> **EXERCISE DETAILS**
Below are some records: retype them all exactly, but not the pictures.

• • • •

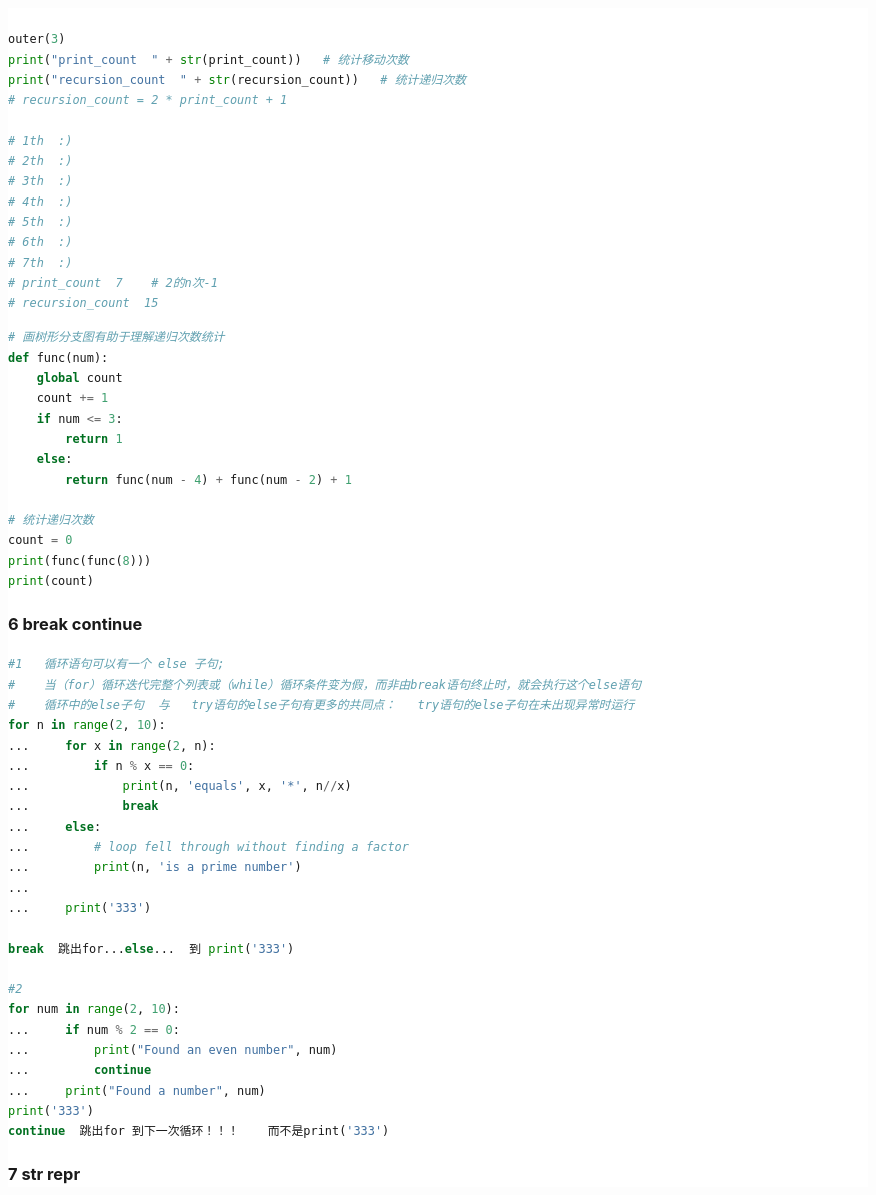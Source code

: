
 ```python

outer(3)
print("print_count  " + str(print_count))   # 统计移动次数
print("recursion_count  " + str(recursion_count))   # 统计递归次数
# recursion_count = 2 * print_count + 1

# 1th  :)
# 2th  :)
# 3th  :)
# 4th  :)
# 5th  :)
# 6th  :)
# 7th  :)
# print_count  7    # 2的n次-1
# recursion_count  15
```

```python
# 画树形分支图有助于理解递归次数统计
def func(num):
    global count
    count += 1
    if num <= 3:
        return 1
    else:
        return func(num - 4) + func(num - 2) + 1

# 统计递归次数
count = 0
print(func(func(8)))
print(count)
```

### 6 break continue

```python
#1   循环语句可以有一个 else 子句;
#    当（for）循环迭代完整个列表或（while）循环条件变为假，而非由break语句终止时，就会执行这个else语句
#    循环中的else子句  与   try语句的else子句有更多的共同点：   try语句的else子句在未出现异常时运行
for n in range(2, 10):
...     for x in range(2, n):
...         if n % x == 0:
...             print(n, 'equals', x, '*', n//x)
...             break
...     else:
...         # loop fell through without finding a factor
...         print(n, 'is a prime number')
...     
...     print('333')

break  跳出for...else...  到 print('333')

#2
for num in range(2, 10):
...     if num % 2 == 0:
...         print("Found an even number", num)
...         continue
...     print("Found a number", num)
print('333')
continue  跳出for 到下一次循环！！！    而不是print('333')

```
### 7 str repr
```python
```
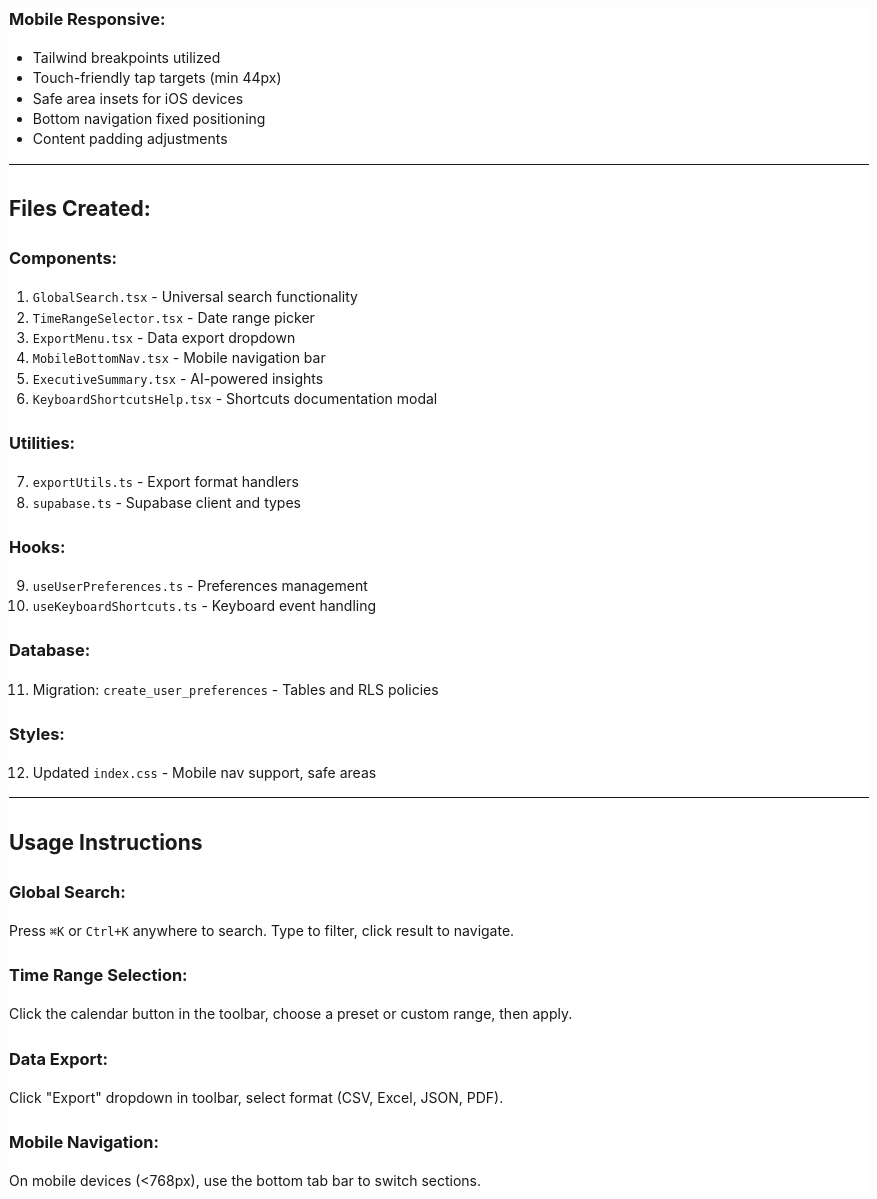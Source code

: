 ### Mobile Responsive:
- Tailwind breakpoints utilized
- Touch-friendly tap targets (min 44px)
- Safe area insets for iOS devices
- Bottom navigation fixed positioning
- Content padding adjustments

---

## Files Created:

### Components:
1. `GlobalSearch.tsx` - Universal search functionality
2. `TimeRangeSelector.tsx` - Date range picker
3. `ExportMenu.tsx` - Data export dropdown
4. `MobileBottomNav.tsx` - Mobile navigation bar
5. `ExecutiveSummary.tsx` - AI-powered insights
6. `KeyboardShortcutsHelp.tsx` - Shortcuts documentation modal

### Utilities:
7. `exportUtils.ts` - Export format handlers
8. `supabase.ts` - Supabase client and types

### Hooks:
9. `useUserPreferences.ts` - Preferences management
10. `useKeyboardShortcuts.ts` - Keyboard event handling

### Database:
11. Migration: `create_user_preferences` - Tables and RLS policies

### Styles:
12. Updated `index.css` - Mobile nav support, safe areas

---

## Usage Instructions

### Global Search:
Press `⌘K` or `Ctrl+K` anywhere to search. Type to filter, click result to navigate.

### Time Range Selection:
Click the calendar button in the toolbar, choose a preset or custom range, then apply.

### Data Export:
Click "Export" dropdown in toolbar, select format (CSV, Excel, JSON, PDF).

### Mobile Navigation:
On mobile devices (<768px), use the bottom tab bar to switch sections.
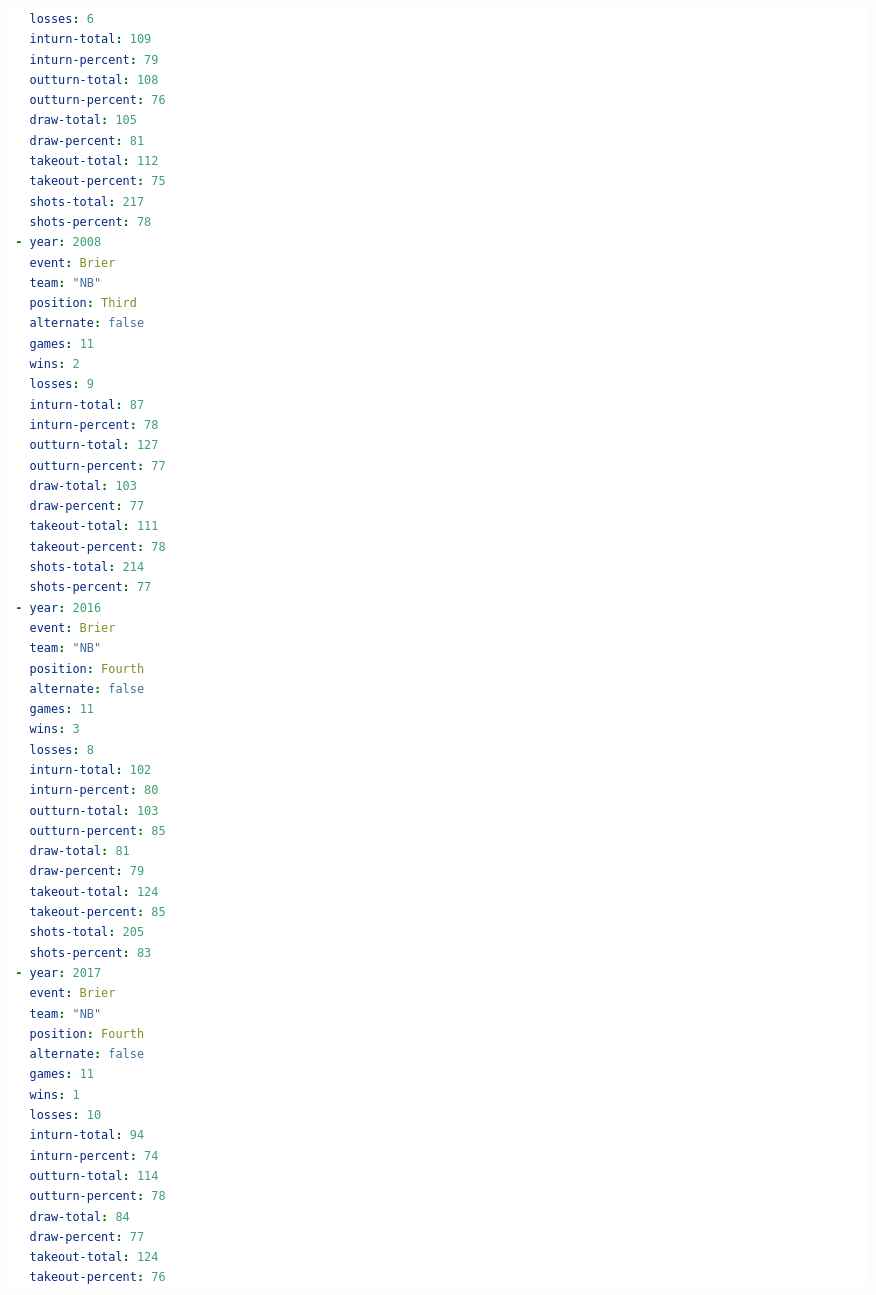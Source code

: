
 ```yaml
   losses: 6
   inturn-total: 109
   inturn-percent: 79
   outturn-total: 108
   outturn-percent: 76
   draw-total: 105
   draw-percent: 81
   takeout-total: 112
   takeout-percent: 75
   shots-total: 217
   shots-percent: 78
 - year: 2008
   event: Brier
   team: "NB"
   position: Third
   alternate: false
   games: 11
   wins: 2
   losses: 9
   inturn-total: 87
   inturn-percent: 78
   outturn-total: 127
   outturn-percent: 77
   draw-total: 103
   draw-percent: 77
   takeout-total: 111
   takeout-percent: 78
   shots-total: 214
   shots-percent: 77
 - year: 2016
   event: Brier
   team: "NB"
   position: Fourth
   alternate: false
   games: 11
   wins: 3
   losses: 8
   inturn-total: 102
   inturn-percent: 80
   outturn-total: 103
   outturn-percent: 85
   draw-total: 81
   draw-percent: 79
   takeout-total: 124
   takeout-percent: 85
   shots-total: 205
   shots-percent: 83
 - year: 2017
   event: Brier
   team: "NB"
   position: Fourth
   alternate: false
   games: 11
   wins: 1
   losses: 10
   inturn-total: 94
   inturn-percent: 74
   outturn-total: 114
   outturn-percent: 78
   draw-total: 84
   draw-percent: 77
   takeout-total: 124
   takeout-percent: 76
```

• • • •

> **RESULT FOR THIS EXERCISE**
Source code

:
 ```python

outer(3)
print("print_count  " + str(print_count))   # 统计移动次数
print("recursion_count  " + str(recursion_count))   # 统计递归次数
# recursion_count = 2 * print_count + 1

# 1th  :)
# 2th  :)
# 3th  :)
# 4th  :)
# 5th  :)
# 6th  :)
# 7th  :)
# print_count  7    # 2的n次-1
# recursion_count  15
```

```python
# 画树形分支图有助于理解递归次数统计
def func(num):
    global count
    count += 1
    if num <= 3:
        return 1
    else:
        return func(num - 4) + func(num - 2) + 1

# 统计递归次数
count = 0
print(func(func(8)))
print(count)
```

### 6 break continue

```python
#1   循环语句可以有一个 else 子句;
#    当（for）循环迭代完整个列表或（while）循环条件变为假，而非由break语句终止时，就会执行这个else语句
#    循环中的else子句  与   try语句的else子句有更多的共同点：   try语句的else子句在未出现异常时运行
for n in range(2, 10):
...     for x in range(2, n):
...         if n % x == 0:
...             print(n, 'equals', x, '*', n//x)
...             break
...     else:
...         # loop fell through without finding a factor
...         print(n, 'is a prime number')
...     
...     print('333')

break  跳出for...else...  到 print('333')

#2
for num in range(2, 10):
...     if num % 2 == 0:
...         print("Found an even number", num)
...         continue
...     print("Found a number", num)
print('333')
continue  跳出for 到下一次循环！！！    而不是print('333')

```
### 7 str repr
```python
```
Source code

: ### Mobile Responsive:
- Tailwind breakpoints utilized
- Touch-friendly tap targets (min 44px)
- Safe area insets for iOS devices
- Bottom navigation fixed positioning
- Content padding adjustments

---

## Files Created:

### Components:
1. `GlobalSearch.tsx` - Universal search functionality
2. `TimeRangeSelector.tsx` - Date range picker
3. `ExportMenu.tsx` - Data export dropdown
4. `MobileBottomNav.tsx` - Mobile navigation bar
5. `ExecutiveSummary.tsx` - AI-powered insights
6. `KeyboardShortcutsHelp.tsx` - Shortcuts documentation modal

### Utilities:
7. `exportUtils.ts` - Export format handlers
8. `supabase.ts` - Supabase client and types

### Hooks:
9. `useUserPreferences.ts` - Preferences management
10. `useKeyboardShortcuts.ts` - Keyboard event handling

### Database:
11. Migration: `create_user_preferences` - Tables and RLS policies

### Styles:
12. Updated `index.css` - Mobile nav support, safe areas

---

## Usage Instructions

### Global Search:
Press `⌘K` or `Ctrl+K` anywhere to search. Type to filter, click result to navigate.

### Time Range Selection:
Click the calendar button in the toolbar, choose a preset or custom range, then apply.

### Data Export:
Click "Export" dropdown in toolbar, select format (CSV, Excel, JSON, PDF).

### Mobile Navigation:
On mobile devices (<768px), use the bottom tab bar to switch sections.
Source code

:
 ```yaml
   losses: 6
   inturn-total: 109
   inturn-percent: 79
   outturn-total: 108
   outturn-percent: 76
   draw-total: 105
   draw-percent: 81
   takeout-total: 112
   takeout-percent: 75
   shots-total: 217
   shots-percent: 78
 - year: 2008
   event: Brier
   team: "NB"
   position: Third
   alternate: false
   games: 11
   wins: 2
   losses: 9
   inturn-total: 87
   inturn-percent: 78
   outturn-total: 127
   outturn-percent: 77
   draw-total: 103
   draw-percent: 77
   takeout-total: 111
   takeout-percent: 78
   shots-total: 214
   shots-percent: 77
 - year: 2016
   event: Brier
   team: "NB"
   position: Fourth
   alternate: false
   games: 11
   wins: 3
   losses: 8
   inturn-total: 102
   inturn-percent: 80
   outturn-total: 103
   outturn-percent: 85
   draw-total: 81
   draw-percent: 79
   takeout-total: 124
   takeout-percent: 85
   shots-total: 205
   shots-percent: 83
 - year: 2017
   event: Brier
   team: "NB"
   position: Fourth
   alternate: false
   games: 11
   wins: 1
   losses: 10
   inturn-total: 94
   inturn-percent: 74
   outturn-total: 114
   outturn-percent: 78
   draw-total: 84
   draw-percent: 77
   takeout-total: 124
   takeout-percent: 76
```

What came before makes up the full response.